• [Task directions]: Below are entries with pictures among them; reproduce exactly, and only, the lines from the one containing "i=1,2,3..... and then" down to the one containing "to evaporation (forced", without the pictures.

>>>>>

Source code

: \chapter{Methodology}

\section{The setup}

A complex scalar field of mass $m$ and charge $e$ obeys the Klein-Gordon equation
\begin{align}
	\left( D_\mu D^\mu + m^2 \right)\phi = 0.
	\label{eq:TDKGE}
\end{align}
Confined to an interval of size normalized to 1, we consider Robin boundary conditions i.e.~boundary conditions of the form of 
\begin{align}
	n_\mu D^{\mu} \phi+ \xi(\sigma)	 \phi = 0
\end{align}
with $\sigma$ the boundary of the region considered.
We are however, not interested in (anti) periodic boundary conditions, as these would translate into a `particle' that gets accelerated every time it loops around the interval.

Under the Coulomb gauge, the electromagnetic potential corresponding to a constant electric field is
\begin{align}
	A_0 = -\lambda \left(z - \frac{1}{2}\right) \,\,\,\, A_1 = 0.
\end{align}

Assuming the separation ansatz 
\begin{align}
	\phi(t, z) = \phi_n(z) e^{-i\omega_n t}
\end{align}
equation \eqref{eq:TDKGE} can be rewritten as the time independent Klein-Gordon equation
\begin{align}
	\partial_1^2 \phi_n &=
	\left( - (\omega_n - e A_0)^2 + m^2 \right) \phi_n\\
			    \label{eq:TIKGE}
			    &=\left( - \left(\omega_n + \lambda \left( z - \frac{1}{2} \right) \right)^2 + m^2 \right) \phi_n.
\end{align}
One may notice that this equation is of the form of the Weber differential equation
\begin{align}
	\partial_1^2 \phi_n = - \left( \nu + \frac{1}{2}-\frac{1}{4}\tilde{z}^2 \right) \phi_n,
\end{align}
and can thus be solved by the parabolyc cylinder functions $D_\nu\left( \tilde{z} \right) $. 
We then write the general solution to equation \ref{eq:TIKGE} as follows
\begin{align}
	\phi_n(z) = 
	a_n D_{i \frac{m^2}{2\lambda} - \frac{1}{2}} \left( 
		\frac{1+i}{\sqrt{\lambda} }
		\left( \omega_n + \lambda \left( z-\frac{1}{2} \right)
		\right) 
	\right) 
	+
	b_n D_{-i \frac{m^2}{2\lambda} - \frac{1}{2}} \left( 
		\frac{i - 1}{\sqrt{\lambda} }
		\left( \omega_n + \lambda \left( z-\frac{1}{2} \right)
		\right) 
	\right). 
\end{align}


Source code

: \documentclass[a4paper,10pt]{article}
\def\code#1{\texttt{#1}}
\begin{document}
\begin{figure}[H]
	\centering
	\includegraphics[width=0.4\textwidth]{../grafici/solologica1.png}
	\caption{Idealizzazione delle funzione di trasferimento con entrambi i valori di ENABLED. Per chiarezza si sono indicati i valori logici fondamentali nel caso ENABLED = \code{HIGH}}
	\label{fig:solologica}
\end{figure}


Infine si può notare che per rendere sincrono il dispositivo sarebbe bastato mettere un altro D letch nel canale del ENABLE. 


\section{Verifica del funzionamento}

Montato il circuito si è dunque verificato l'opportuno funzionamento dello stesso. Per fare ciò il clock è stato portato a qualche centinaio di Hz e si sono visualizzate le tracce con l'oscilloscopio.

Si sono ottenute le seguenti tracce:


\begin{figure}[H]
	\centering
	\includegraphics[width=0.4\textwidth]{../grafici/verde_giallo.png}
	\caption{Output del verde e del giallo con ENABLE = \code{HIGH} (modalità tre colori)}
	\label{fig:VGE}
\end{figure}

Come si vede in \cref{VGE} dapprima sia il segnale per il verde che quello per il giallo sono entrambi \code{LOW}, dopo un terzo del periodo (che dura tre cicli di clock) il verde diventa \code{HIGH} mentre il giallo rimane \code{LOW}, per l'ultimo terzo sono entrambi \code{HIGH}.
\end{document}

<<<<<
>>>>>

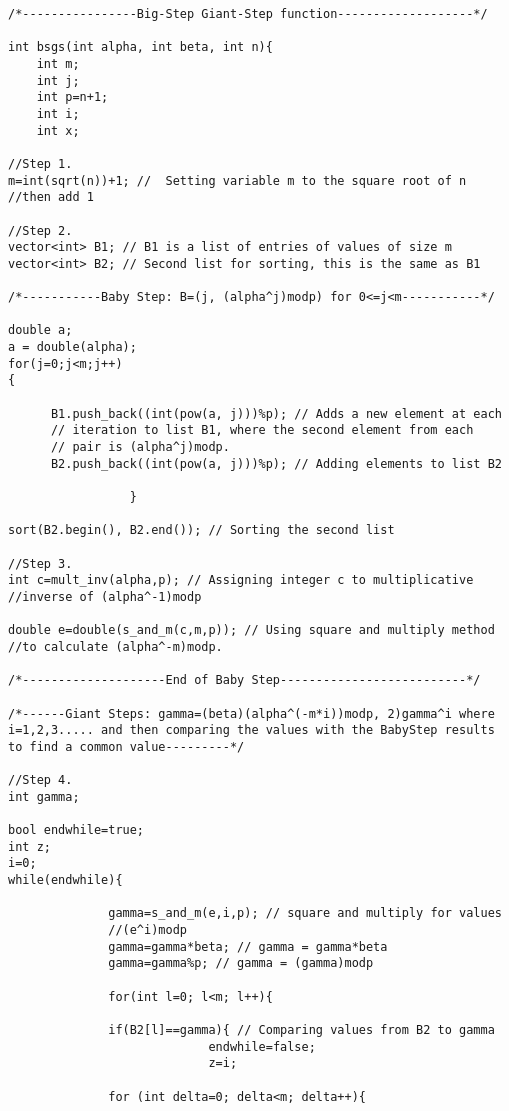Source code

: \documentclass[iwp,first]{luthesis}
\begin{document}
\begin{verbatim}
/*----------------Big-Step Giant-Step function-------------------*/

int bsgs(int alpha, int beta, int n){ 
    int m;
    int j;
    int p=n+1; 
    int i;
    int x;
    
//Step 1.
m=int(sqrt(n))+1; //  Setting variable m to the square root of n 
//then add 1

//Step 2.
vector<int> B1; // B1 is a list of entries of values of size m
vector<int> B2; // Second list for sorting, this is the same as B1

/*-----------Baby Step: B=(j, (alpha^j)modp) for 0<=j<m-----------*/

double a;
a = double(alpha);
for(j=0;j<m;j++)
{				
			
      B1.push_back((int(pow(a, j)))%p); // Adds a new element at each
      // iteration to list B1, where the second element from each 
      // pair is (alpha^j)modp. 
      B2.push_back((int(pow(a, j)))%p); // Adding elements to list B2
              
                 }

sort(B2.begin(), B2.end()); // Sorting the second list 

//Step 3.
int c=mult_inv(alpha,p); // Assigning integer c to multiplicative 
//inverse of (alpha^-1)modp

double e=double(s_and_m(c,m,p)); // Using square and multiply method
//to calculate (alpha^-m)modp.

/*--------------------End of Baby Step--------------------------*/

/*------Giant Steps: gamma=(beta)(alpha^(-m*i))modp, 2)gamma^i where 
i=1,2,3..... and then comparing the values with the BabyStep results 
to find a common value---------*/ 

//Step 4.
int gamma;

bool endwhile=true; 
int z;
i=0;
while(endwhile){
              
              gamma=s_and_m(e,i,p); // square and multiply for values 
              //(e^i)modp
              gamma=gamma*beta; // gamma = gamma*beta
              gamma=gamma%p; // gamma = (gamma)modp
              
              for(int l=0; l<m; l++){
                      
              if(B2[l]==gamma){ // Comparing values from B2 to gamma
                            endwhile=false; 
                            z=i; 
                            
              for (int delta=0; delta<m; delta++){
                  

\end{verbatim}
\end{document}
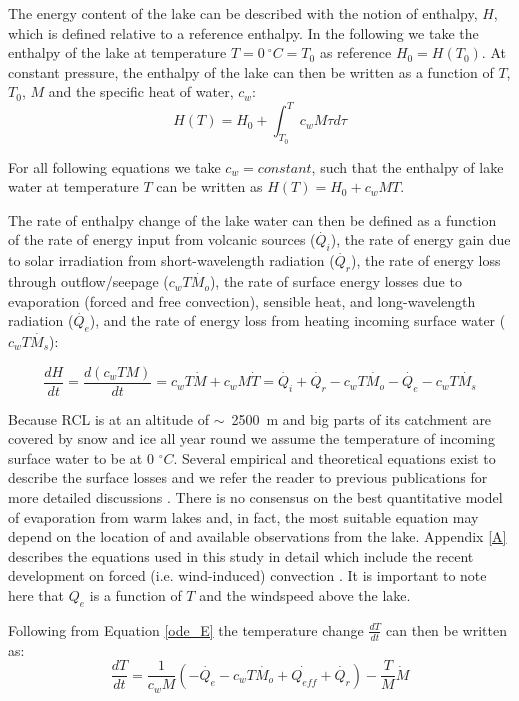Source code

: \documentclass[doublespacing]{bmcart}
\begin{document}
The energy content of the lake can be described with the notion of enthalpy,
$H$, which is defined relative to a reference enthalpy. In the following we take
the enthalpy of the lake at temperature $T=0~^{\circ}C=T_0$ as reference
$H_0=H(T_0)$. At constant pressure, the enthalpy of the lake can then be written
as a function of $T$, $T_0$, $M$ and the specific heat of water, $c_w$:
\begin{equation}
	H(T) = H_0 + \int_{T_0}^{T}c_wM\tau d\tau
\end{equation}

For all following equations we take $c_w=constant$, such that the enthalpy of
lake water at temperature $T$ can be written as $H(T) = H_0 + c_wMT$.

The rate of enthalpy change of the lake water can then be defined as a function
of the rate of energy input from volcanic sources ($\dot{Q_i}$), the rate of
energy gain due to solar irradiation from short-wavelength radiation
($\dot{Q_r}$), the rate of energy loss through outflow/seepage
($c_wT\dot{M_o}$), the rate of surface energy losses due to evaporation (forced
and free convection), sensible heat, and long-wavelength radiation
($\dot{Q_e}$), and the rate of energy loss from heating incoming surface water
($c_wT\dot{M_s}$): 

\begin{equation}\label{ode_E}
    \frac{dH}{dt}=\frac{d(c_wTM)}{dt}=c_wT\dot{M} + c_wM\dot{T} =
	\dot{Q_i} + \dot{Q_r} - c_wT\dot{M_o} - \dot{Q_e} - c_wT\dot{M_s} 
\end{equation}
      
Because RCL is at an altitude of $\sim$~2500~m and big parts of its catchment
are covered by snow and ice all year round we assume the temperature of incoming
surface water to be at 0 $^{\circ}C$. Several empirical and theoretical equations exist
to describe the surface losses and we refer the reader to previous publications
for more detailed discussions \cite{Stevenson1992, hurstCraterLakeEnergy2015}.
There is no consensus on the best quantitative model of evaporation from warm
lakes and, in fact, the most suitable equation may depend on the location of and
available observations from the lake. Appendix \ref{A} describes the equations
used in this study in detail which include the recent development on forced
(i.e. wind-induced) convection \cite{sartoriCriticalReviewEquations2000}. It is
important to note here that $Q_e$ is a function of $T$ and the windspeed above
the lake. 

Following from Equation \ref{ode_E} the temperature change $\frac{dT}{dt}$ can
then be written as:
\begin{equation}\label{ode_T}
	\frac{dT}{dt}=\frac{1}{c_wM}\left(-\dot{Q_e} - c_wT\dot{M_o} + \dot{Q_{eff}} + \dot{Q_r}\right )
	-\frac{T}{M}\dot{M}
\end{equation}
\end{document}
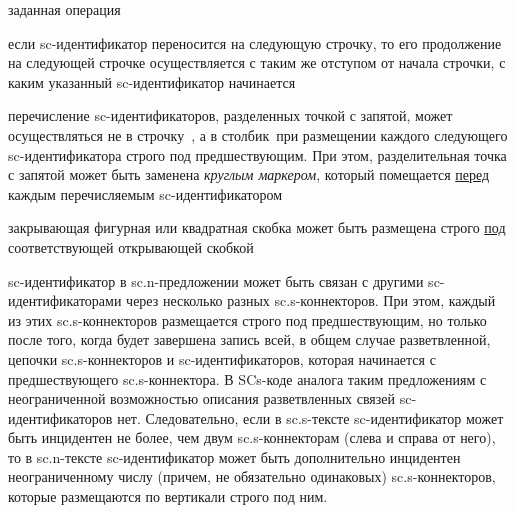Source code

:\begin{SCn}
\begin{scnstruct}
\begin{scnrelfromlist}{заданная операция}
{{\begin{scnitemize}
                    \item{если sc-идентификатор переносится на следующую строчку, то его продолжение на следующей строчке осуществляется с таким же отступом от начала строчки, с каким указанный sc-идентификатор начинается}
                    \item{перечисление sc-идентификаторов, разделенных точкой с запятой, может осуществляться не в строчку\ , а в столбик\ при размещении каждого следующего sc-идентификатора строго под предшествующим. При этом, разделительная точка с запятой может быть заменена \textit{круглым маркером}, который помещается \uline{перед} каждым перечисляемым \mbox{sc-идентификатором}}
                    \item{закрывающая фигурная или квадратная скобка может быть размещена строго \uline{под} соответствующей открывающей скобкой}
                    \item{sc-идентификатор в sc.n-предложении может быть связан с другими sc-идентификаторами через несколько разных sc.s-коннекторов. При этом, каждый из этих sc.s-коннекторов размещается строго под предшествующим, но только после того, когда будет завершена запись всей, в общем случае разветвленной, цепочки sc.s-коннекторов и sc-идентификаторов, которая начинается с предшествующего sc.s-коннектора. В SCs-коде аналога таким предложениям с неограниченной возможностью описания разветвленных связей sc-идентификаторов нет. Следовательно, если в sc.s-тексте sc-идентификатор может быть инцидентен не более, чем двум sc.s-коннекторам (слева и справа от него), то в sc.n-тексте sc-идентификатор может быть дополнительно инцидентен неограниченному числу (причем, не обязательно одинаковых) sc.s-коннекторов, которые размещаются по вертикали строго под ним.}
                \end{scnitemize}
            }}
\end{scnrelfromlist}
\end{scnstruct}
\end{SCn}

<<<<<
>>>>>

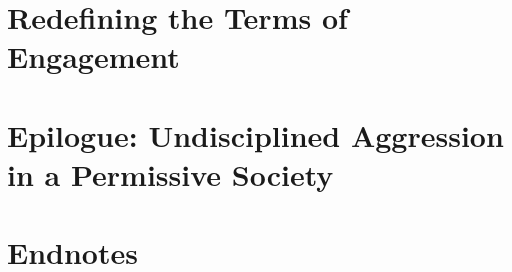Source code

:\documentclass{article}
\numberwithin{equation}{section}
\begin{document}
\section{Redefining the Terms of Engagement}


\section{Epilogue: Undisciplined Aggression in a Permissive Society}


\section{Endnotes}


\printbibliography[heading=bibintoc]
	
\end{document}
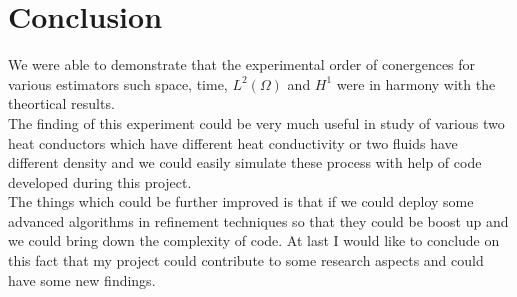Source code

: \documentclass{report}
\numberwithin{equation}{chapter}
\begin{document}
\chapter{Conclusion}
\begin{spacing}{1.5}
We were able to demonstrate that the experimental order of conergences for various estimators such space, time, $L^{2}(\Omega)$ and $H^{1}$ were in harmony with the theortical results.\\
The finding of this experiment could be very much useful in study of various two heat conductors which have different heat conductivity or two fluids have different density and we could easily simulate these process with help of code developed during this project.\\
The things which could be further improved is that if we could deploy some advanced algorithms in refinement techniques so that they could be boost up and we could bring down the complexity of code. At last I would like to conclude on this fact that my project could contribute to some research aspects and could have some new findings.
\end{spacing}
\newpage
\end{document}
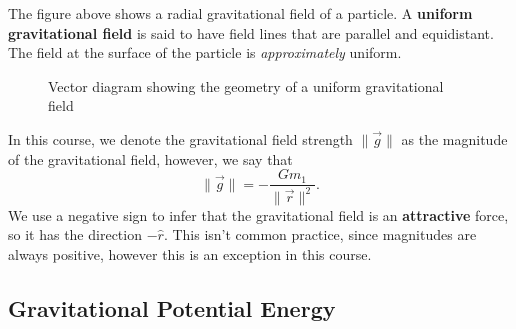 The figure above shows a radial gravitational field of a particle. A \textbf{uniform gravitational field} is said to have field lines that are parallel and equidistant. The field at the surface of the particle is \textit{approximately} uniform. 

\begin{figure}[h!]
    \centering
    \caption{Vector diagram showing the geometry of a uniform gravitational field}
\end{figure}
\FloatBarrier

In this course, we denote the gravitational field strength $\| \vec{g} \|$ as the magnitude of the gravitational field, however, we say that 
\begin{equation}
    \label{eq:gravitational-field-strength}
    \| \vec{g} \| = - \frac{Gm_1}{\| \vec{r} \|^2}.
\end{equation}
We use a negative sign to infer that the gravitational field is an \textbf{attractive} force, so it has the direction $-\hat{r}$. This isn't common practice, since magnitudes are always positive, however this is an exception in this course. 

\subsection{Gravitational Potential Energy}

<<<<<

• [Your response]:
i=1,2,3..... and then comparing the values with the BabyStep results 
to find a common value---------*/ 

//Step 4.
int gamma;

bool endwhile=true; 
int z;
i=0;
while(endwhile){
              
              gamma=s_and_m(e,i,p); // square and multiply for values 
              //(e^i)modp
              gamma=gamma*beta; // gamma = gamma*beta
              gamma=gamma%p; // gamma = (gamma)modp
              
              for(int l=0; l<m; l++){
                      
              if(B2[l]==gamma){ // Comparing values from B2 to gamma
                            endwhile=false; 
                            z=i; 
                            
              for (int delta=0; delta<m; delta++){
                  

\end{verbatim}
\end{document}
Source code

: \documentclass[doublespacing]{bmcart}
\begin{document}
The energy content of the lake can be described with the notion of enthalpy,
$H$, which is defined relative to a reference enthalpy. In the following we take
the enthalpy of the lake at temperature $T=0~^{\circ}C=T_0$ as reference
$H_0=H(T_0)$. At constant pressure, the enthalpy of the lake can then be written
as a function of $T$, $T_0$, $M$ and the specific heat of water, $c_w$:
\begin{equation}
	H(T) = H_0 + \int_{T_0}^{T}c_wM\tau d\tau
\end{equation}

For all following equations we take $c_w=constant$, such that the enthalpy of
lake water at temperature $T$ can be written as $H(T) = H_0 + c_wMT$.

The rate of enthalpy change of the lake water can then be defined as a function
of the rate of energy input from volcanic sources ($\dot{Q_i}$), the rate of
energy gain due to solar irradiation from short-wavelength radiation
($\dot{Q_r}$), the rate of energy loss through outflow/seepage
($c_wT\dot{M_o}$), the rate of surface energy losses due to evaporation (forced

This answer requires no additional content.